You would have to file some paper work though that involves the individuals that defaulted on you. It's basically paper work that says you are letting the off the hook for the loan 100% and writing it off. This will shift the tax burden of your "loss" to them as a "gain". Obviously you cannot attempt to collect on the debt after though.

So you would first have to decide if you are willing to give up your right to collect this debt 100% or not. Depending on the state you already cannot collect anyways.

As for offsetting against other income it depends on what kind of income obviously. You could not offset W2 income but if you had other investment gains you can offset against that.

I'm not a CPA though or anything this is just my laymen understanding of the tax code.

Sorry, I am a little bit confuse here.
You lend money, $800k to yourself to buy a property, and you foreclose?
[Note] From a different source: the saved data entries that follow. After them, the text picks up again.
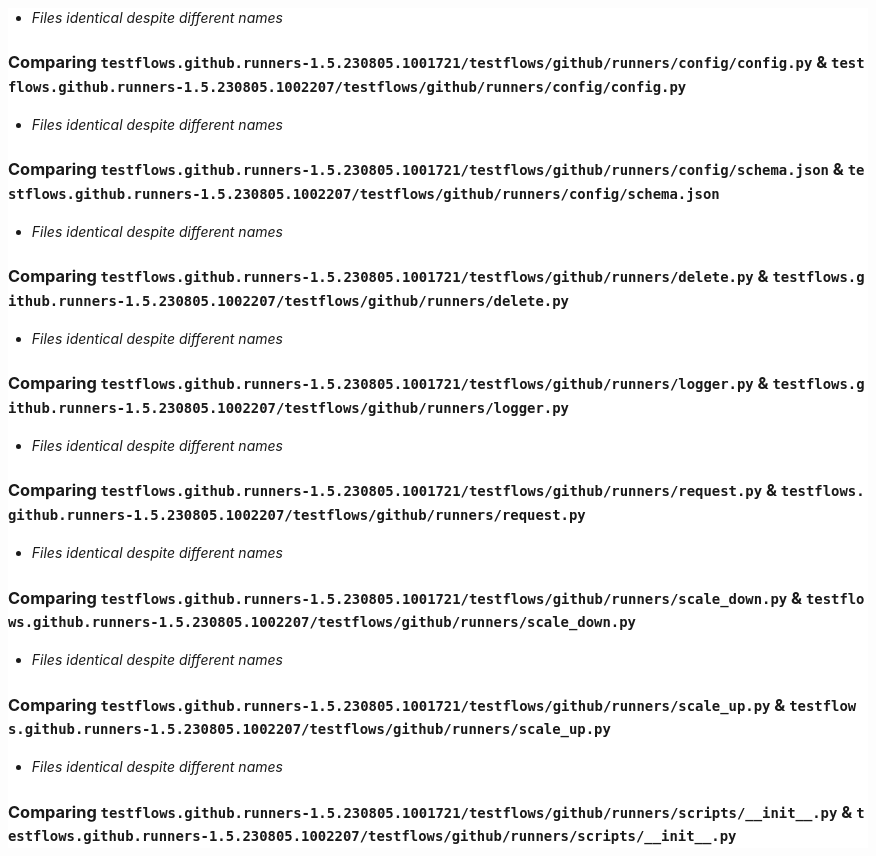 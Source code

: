 * *Files identical despite different names*

### Comparing `testflows.github.runners-1.5.230805.1001721/testflows/github/runners/config/config.py` & `testflows.github.runners-1.5.230805.1002207/testflows/github/runners/config/config.py`

 * *Files identical despite different names*

### Comparing `testflows.github.runners-1.5.230805.1001721/testflows/github/runners/config/schema.json` & `testflows.github.runners-1.5.230805.1002207/testflows/github/runners/config/schema.json`

 * *Files identical despite different names*

### Comparing `testflows.github.runners-1.5.230805.1001721/testflows/github/runners/delete.py` & `testflows.github.runners-1.5.230805.1002207/testflows/github/runners/delete.py`

 * *Files identical despite different names*

### Comparing `testflows.github.runners-1.5.230805.1001721/testflows/github/runners/logger.py` & `testflows.github.runners-1.5.230805.1002207/testflows/github/runners/logger.py`

 * *Files identical despite different names*

### Comparing `testflows.github.runners-1.5.230805.1001721/testflows/github/runners/request.py` & `testflows.github.runners-1.5.230805.1002207/testflows/github/runners/request.py`

 * *Files identical despite different names*

### Comparing `testflows.github.runners-1.5.230805.1001721/testflows/github/runners/scale_down.py` & `testflows.github.runners-1.5.230805.1002207/testflows/github/runners/scale_down.py`

 * *Files identical despite different names*

### Comparing `testflows.github.runners-1.5.230805.1001721/testflows/github/runners/scale_up.py` & `testflows.github.runners-1.5.230805.1002207/testflows/github/runners/scale_up.py`

 * *Files identical despite different names*

### Comparing `testflows.github.runners-1.5.230805.1001721/testflows/github/runners/scripts/__init__.py` & `testflows.github.runners-1.5.230805.1002207/testflows/github/runners/scripts/__init__.py`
bbmak said:   Sorry, I am a little bit confuse here.
You lend money, $800k to yourself to buy a property, and you foreclose?

No - I was the lender, I lent a 3rd party 800k and they defaulted so I foreclosed and took the property back after bidding 600k for it at auction with no higher bidders.
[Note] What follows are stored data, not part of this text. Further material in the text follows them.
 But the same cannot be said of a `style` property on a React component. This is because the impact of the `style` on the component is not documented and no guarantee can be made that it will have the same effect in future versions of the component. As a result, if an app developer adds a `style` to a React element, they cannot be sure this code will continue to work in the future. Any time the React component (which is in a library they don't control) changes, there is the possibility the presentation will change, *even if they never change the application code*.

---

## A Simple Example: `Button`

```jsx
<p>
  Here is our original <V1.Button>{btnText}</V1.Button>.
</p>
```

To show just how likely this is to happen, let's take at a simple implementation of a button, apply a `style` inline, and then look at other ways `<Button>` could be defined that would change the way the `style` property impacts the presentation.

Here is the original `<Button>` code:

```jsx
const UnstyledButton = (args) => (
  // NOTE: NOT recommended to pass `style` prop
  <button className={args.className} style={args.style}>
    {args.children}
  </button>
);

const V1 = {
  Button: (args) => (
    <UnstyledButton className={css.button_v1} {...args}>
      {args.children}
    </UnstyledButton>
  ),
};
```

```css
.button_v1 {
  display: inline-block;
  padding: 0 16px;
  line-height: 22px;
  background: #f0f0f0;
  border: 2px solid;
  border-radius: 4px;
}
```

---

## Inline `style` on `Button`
It is effectively a REO property with me being the bank (although I am sure the tax laws are different for actual banks, which I am not)

I am in CA btw

These are 2 different transactions.
-First you lend $ to someone to buy a house. Own no title of the house, but maybe a security interest. This is a capital investment. And, the person default on the loan. So, You take the capital loss.
-You go to the auction, and buy a house.

How much the borrower pays you back after the auction? 600k?
If 600k, I see a 200k capital loss. The loss is 800k-whatever they pay you back. $3,000 capital loss deduction of ordinary income, the reminder get carryover.

You buy the foreclosed property from an auction, I see this is a new investment position. so 600k is the foreclosed property basis.
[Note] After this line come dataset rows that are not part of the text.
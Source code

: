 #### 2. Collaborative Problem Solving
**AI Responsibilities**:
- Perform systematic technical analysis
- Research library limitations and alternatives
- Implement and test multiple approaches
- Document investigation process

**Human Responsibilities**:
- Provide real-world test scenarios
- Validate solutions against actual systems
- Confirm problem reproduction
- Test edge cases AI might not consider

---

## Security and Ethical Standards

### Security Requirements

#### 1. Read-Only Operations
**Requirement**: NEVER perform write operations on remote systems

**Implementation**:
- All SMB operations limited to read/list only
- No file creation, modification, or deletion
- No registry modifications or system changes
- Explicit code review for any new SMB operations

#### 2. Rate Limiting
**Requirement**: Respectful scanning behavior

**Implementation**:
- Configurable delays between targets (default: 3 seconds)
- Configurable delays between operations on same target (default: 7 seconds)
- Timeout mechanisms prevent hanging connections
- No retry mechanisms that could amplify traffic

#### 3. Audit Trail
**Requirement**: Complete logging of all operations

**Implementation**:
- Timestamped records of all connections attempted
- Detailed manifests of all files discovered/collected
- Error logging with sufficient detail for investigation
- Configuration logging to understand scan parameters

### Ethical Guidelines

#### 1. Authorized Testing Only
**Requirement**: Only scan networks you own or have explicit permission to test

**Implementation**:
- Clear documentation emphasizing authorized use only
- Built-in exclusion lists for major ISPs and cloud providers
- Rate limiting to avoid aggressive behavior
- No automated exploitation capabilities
mchas said:   bbmak said:   Sorry, I am a little bit confuse here.
You lend money, $800k to yourself to buy a property, and you foreclose?

No - I was the lender, I lent a 3rd party 800k and they defaulted so I foreclosed and took the property back after bidding 600k for it at auction with no higher bidders.


You essentially bought it from yourself.. Or tried to establish a minimum bid and had no takers.
I'd ask more CPAs - ones with RE experience. I guess it all comes out in the wash. If you end up selling it for $700k, you'll show a $100k gain on next year's taxes, so it's not like you're avoiding taxes here.

dcg9381 said:   mchas said:   bbmak said:   Sorry, I am a little bit confuse here.
You lend money, $800k to yourself to buy a property, and you foreclose?

No - I was the lender, I lent a 3rd party 800k and they defaulted so I foreclosed and took the property back after bidding 600k for it at auction with no higher bidders.


You essentially bought it from yourself.. Or tried to establish a minimum bid and had no takers.
I'd ask more CPAs - ones with RE experience. I guess it all comes out in the wash. If you end up selling it for $700k, you'll show a $100k gain on next year's taxes, so it's not like you're avoiding taxes here.


Correct. However, this is a property I plan on owning for a very long time, and if I do ever sell I could 1031 into another property, so I will not be paying the taxes for many years if ever. That's why I figure I should take the loss now if I can and worry about the gain much later.

Everything you need should be in here: http://www.irs.gov/pub/irs-pdf/p4681.pdf

My inclination is to say you have a 200k loss on loan, which would be 200k in income to the borrower when discharged. The borrower has a loss of 200k + whatever other basis they had in the property before the repossession, and you now own the properties with a 600k basis.